1.3.2 Section 7: Interactions between policy makers, media and citizens
This section focuses on the operation of power in relationships between political leaders, the media and citizens, based on the underlying question: who influences who?
One approach is to consider the individual investigative journalist or 'news hound' sniffing out a story, undaunted by vested interests, determined to uncover facts and to break his or her story to the public at any cost. This might be called 'the heroic journalist narrative'. Another is to argue that the ownership and system of media production is such that the news contains stories and interpretations of them that systematically favour the ruling elite, and as a result is biased against non-mainstream views and voices. This has nothing to do with the views or actions of individual journalists: the argument is rather that in a capitalist society, audience share and commercial interests determine what counts as news.

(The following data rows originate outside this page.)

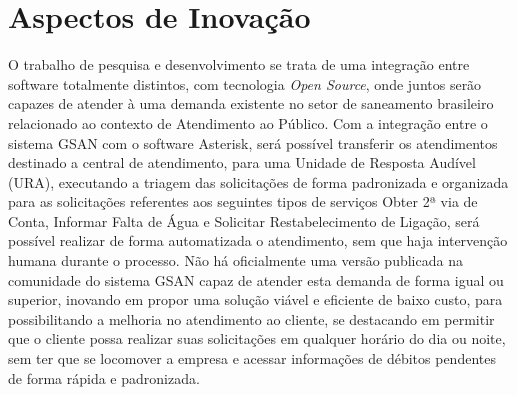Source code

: \section*{Aspectos de Inovação}
O trabalho de pesquisa e desenvolvimento se trata de uma integração entre software totalmente distintos, com tecnologia \textit{Open Source}, onde juntos serão capazes de atender à uma demanda existente no setor de saneamento brasileiro relacionado ao contexto de Atendimento ao Público. Com a integração entre o sistema GSAN com o software Asterisk, será possível transferir os atendimentos destinado a central de atendimento, para uma Unidade de Resposta Audível (URA), executando a triagem das solicitações de forma padronizada e organizada para as solicitações referentes aos seguintes tipos de serviços Obter 2ª via de Conta, Informar Falta de Água e Solicitar Restabelecimento de Ligação, será possível realizar de forma automatizada o atendimento, sem que haja intervenção humana durante o processo. 
Não há oficialmente uma versão publicada na comunidade do sistema GSAN capaz de atender esta demanda de forma igual ou superior, inovando em propor uma solução viável e eficiente de baixo custo, para possibilitando a melhoria no atendimento ao cliente, se destacando em permitir que o cliente possa realizar suas solicitações em qualquer horário do dia ou noite, sem ter que se locomover a empresa e acessar informações de débitos pendentes de forma rápida e padronizada.
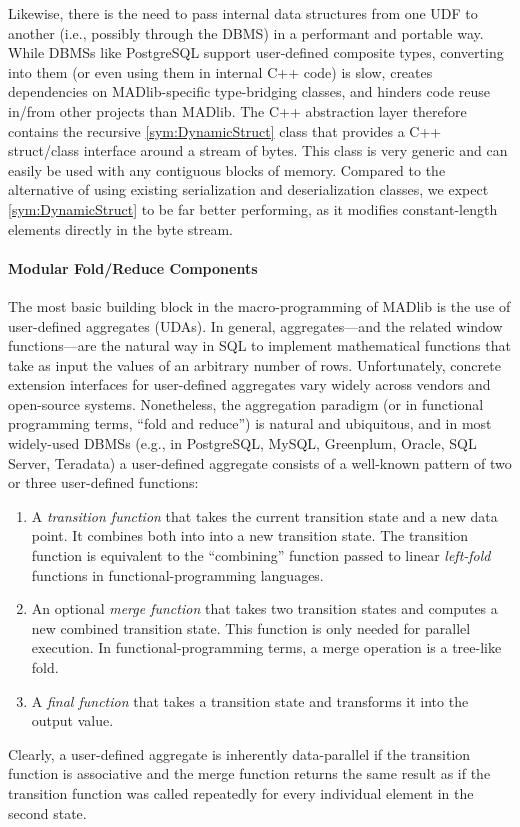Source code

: Likewise, there is the need to pass internal data structures from one UDF to another (i.e., possibly through the DBMS) in a performant and portable way. While DBMSs like PostgreSQL support user-defined composite types, converting into them (or even using them in internal C++ code) is slow, creates dependencies on MADlib-specific type-bridging classes, and hinders code reuse in/from other projects than MADlib. The C++ abstraction layer therefore contains the recursive \ref{sym:DynamicStruct} class that provides a C++ struct/class interface around a stream of bytes. This class is very generic and can easily be used with any contiguous blocks of memory. Compared to the alternative of using existing serialization and deserialization classes, we expect \ref{sym:DynamicStruct} to be far better performing, as it modifies constant-length elements directly in the byte stream.

\paragraph{Modular Fold/Reduce Components}

The most basic building block in the macro-programming of MADlib is the use of user-defined aggregates (UDAs). In general, aggregates---and the related window functions---are the natural way in SQL to implement mathematical functions that take as input the values of an arbitrary number of rows. Unfortunately, concrete extension interfaces for user-defined aggregates vary widely across vendors and open-source systems. Nonetheless, the aggregation paradigm (or in functional programming terms, ``fold and reduce'') is natural and ubiquitous, and in most widely-used DBMSs (e.g., in PostgreSQL, MySQL, Greenplum, Oracle, SQL Server, Teradata) a user-defined aggregate consists of a well-known pattern of two or three user-defined functions:
\begin{enumerate}
	\item A \emph{transition function} that takes the current transition state and a new data point. It combines both into into a new transition state. The transition function is equivalent to the ``combining'' function passed to linear \emph{left-fold} functions in functional-programming languages.
	\item An optional \emph{merge function} that takes two transition states and computes a new combined transition state. This function is only needed for parallel execution. In functional-programming terms, a merge operation is a tree-like fold.
	\item A \emph{final function} that takes a transition state and transforms it into the output value.
\end{enumerate}
Clearly, a user-defined aggregate is inherently data-parallel if the transition function is associative and the merge function returns the same result as if the transition function was called repeatedly for every individual element in the second state.

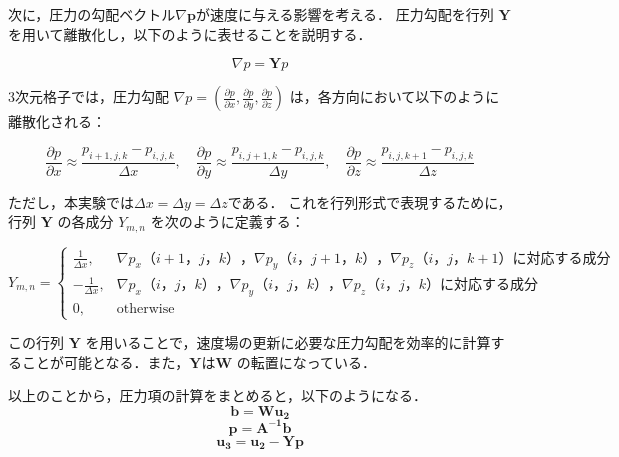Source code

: \documentclass[a4j,12pt]{jreport}
\begin{document}
次に，圧力の勾配ベクトル$\nabla\bm{p}$が速度に与える影響を考える．
圧力勾配を行列 $\mathbf{Y}$ を用いて離散化し，以下のように表せることを説明する．

\begin{equation}
\nabla p = \mathbf{Y} p
\end{equation}

3次元格子では，圧力勾配 $\nabla p = (\frac{\partial p}{\partial x}, \frac{\partial p}{\partial y}, \frac{\partial p}{\partial z})$ は，各方向において以下のように離散化される：

\begin{equation}
\frac{\partial p}{\partial x} \approx \frac{p_{i+1,j,k} - p_{i,j,k}}{\Delta x}, \quad
\frac{\partial p}{\partial y} \approx \frac{p_{i,j+1,k} - p_{i,j,k}}{\Delta y}, \quad
\frac{\partial p}{\partial z} \approx \frac{p_{i,j,k+1} - p_{i,j,k}}{\Delta z}
\end{equation}

ただし，本実験では$\varDelta x = \varDelta y= \varDelta z$である．
これを行列形式で表現するために，行列 $\mathbf{Y}$ の各成分 $Y_{m,n}$ を次のように定義する：

\[
Y_{m,n} =
\begin{cases}
\frac{1}{\varDelta x}, &  \nabla p_x（i+1，j，k），\nabla p_y（i，j+1，k），\nabla p_z（i，j，k+1）に対応する成分 \\
-\frac{1}{\varDelta x}, &  \nabla p_x（i，j，k）， \nabla p_y（i，j，k）， \nabla p_z（i，j，k）に対応する成分\\
0, & \text{otherwise}
\end{cases}
\]

この行列 $\mathbf{Y}$ を用いることで，速度場の更新に必要な圧力勾配を効率的に計算することが可能となる．また，$\mathbf{Y}$は$\mathbf{W}$ の転置になっている．


以上のことから，圧力項の計算をまとめると，以下のようになる．
\[
	\bm{b} = \mathbf{W}\bm{u_2}
\]
\[
	\bm{p} = \mathbf{A^{-1}}\bm{b}
\]
\[
	\bm{u_3}  =  \bm{u_2} - \mathbf{Y}\bm{p} 
\]
\end{document}
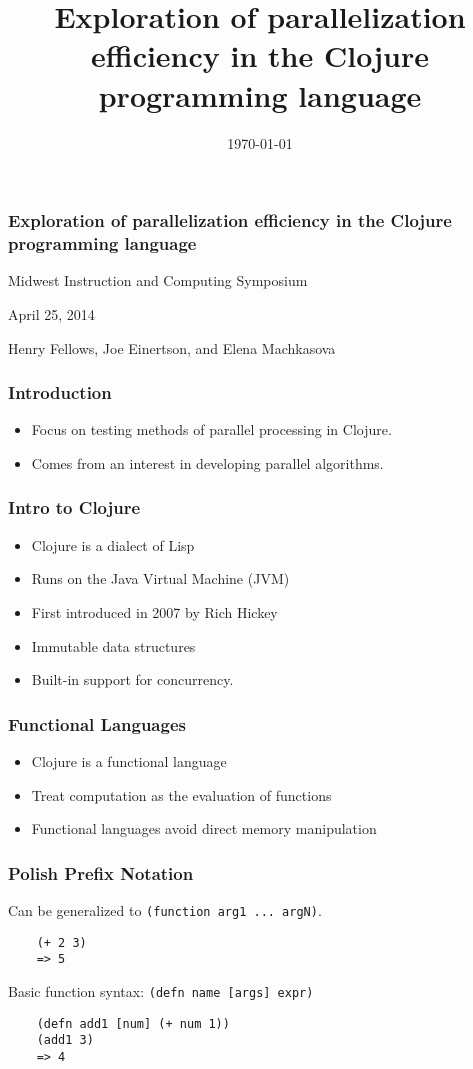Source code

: \documentclass{beamer}
\newcommand{\clocode}[1]{{\texttt {#1}}}
\begin{document}
\title{Exploration of parallelization efficiency in the Clojure programming language}
\date{\today}

\begin{frame}
\frametitle{Exploration of parallelization efficiency in the Clojure programming language}
{\centering
Midwest Instruction and Computing Symposium\par
April 25, 2014\par
Henry Fellows, Joe Einertson, and Elena Machkasova\par
}
\end{frame}
\begin{frame}[fragile]
\frametitle{Introduction}
	\begin{itemize}
	\item Focus on testing methods of parallel processing in Clojure.
	\item Comes from an interest in developing parallel algorithms.
	\end{itemize}

\end{frame}
\begin{frame}[fragile]
\frametitle{Intro to Clojure}
	\begin{itemize}
  	 \item Clojure is a dialect of Lisp
	\item Runs on the Java Virtual Machine (JVM)
  	 \item First introduced in 2007 by Rich Hickey
  	 \item Immutable data structures
	 \item Built-in support for concurrency.
	 	\end{itemize}
\end{frame}
\begin{frame}[fragile]
\frametitle{Functional Languages}
	\begin{itemize}
	 \item Clojure is a functional language
  	 \item Treat computation as the evaluation of functions
  	 \item Functional languages avoid direct memory manipulation
       \end{itemize}
\end{frame}
\begin{frame}[fragile]
\frametitle{Polish Prefix Notation}
Can be generalized to \clocode{(function arg1 ... argN)}.
	\begin{verbatim}
	(+ 2 3)
	=> 5
	\end{verbatim}
Basic function syntax: \clocode{(defn name [args] expr)}
	\begin{verbatim}
	(defn add1 [num] (+ num 1))
	(add1 3)
	=> 4
	\end{verbatim}
\end{frame}
\end{document}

An alternative approach, based on a study of US media coverage of the Vietnam War, focuses on relationships between political elites and journalists, rather than on the media production process as a system. In this perspective, news is not determined by the relationships between elites and production processes, but rather an outcome of the struggles both within and between social groups (including political elites and journalists). It is shaped by the particular cultures and histories of those groups in different contexts.
This section also explores just how much autonomy there is at the level of media culture and examines the degree of freedom that contemporary (and indeed public-corporation based) journalism can enjoy, and further explores the notion of the ‘heroic journalist’.